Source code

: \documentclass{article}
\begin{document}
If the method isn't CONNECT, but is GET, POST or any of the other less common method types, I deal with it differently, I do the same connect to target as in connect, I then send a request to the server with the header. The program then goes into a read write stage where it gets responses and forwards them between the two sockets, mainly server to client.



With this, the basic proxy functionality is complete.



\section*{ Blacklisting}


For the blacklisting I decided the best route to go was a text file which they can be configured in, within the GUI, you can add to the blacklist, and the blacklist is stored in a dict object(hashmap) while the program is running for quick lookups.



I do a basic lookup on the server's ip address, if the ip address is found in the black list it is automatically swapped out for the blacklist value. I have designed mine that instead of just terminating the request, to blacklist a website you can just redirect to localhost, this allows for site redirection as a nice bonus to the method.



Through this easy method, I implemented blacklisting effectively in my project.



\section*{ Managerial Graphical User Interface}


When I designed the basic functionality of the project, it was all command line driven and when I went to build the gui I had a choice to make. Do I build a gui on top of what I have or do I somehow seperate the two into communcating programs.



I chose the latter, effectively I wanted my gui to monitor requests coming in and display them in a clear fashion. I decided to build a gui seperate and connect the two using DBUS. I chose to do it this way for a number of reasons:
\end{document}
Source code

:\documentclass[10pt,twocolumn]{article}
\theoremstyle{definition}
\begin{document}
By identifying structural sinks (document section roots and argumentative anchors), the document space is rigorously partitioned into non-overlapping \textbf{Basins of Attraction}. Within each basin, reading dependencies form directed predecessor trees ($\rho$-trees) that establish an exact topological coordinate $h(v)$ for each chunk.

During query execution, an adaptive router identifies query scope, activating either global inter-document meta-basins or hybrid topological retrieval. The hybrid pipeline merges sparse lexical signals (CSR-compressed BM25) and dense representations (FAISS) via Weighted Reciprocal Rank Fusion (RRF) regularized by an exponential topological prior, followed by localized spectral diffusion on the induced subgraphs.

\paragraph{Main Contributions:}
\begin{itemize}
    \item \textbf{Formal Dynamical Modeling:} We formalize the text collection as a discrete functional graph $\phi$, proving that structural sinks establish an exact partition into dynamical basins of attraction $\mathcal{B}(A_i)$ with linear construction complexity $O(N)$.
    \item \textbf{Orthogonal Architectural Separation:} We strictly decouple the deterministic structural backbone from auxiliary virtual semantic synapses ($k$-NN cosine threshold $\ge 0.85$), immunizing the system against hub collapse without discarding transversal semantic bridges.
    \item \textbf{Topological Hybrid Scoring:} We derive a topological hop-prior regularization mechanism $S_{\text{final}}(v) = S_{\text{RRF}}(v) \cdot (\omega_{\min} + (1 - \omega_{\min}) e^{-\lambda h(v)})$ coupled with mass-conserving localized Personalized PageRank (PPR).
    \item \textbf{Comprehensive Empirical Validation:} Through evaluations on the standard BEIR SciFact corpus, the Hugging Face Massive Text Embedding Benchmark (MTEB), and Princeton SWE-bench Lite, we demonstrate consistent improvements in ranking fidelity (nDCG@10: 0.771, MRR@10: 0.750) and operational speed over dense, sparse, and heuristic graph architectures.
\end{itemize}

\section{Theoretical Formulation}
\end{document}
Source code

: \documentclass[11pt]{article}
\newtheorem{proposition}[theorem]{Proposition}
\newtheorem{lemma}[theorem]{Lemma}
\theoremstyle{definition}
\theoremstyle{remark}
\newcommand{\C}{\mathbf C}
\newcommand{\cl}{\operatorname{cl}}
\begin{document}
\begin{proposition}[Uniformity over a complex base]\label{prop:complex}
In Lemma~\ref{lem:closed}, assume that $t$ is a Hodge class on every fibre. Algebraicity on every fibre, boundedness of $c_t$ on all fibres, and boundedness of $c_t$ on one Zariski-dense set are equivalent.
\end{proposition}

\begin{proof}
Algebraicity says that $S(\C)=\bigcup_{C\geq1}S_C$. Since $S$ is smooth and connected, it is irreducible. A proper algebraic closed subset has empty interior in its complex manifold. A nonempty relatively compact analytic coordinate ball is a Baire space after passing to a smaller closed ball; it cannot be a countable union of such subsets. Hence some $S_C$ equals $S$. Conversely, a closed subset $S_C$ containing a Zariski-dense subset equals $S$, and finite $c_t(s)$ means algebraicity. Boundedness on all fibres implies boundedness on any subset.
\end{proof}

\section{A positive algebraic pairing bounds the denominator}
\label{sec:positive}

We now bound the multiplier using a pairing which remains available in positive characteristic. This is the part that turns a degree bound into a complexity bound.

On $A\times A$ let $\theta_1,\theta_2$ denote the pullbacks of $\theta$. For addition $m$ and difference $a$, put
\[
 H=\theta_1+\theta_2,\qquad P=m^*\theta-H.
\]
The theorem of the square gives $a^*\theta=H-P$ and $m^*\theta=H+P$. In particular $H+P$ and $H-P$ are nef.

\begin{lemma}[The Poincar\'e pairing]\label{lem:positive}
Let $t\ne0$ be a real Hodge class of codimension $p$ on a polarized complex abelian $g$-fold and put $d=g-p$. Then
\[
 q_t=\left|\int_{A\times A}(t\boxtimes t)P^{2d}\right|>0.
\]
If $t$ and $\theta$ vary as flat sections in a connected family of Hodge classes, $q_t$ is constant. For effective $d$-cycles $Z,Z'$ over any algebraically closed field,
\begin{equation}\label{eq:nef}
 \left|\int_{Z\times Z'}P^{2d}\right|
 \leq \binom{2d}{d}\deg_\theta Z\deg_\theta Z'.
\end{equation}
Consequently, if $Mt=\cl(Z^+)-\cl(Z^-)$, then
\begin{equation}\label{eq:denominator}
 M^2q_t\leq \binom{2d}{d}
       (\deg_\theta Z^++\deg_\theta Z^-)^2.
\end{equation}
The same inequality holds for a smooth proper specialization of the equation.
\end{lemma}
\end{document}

**What you should do:**
Return the lines containing "denominator", taking each one from the listing.

**Reply:**
\section{A positive algebraic pairing bounds the denominator}
\begin{equation}\label{eq:denominator}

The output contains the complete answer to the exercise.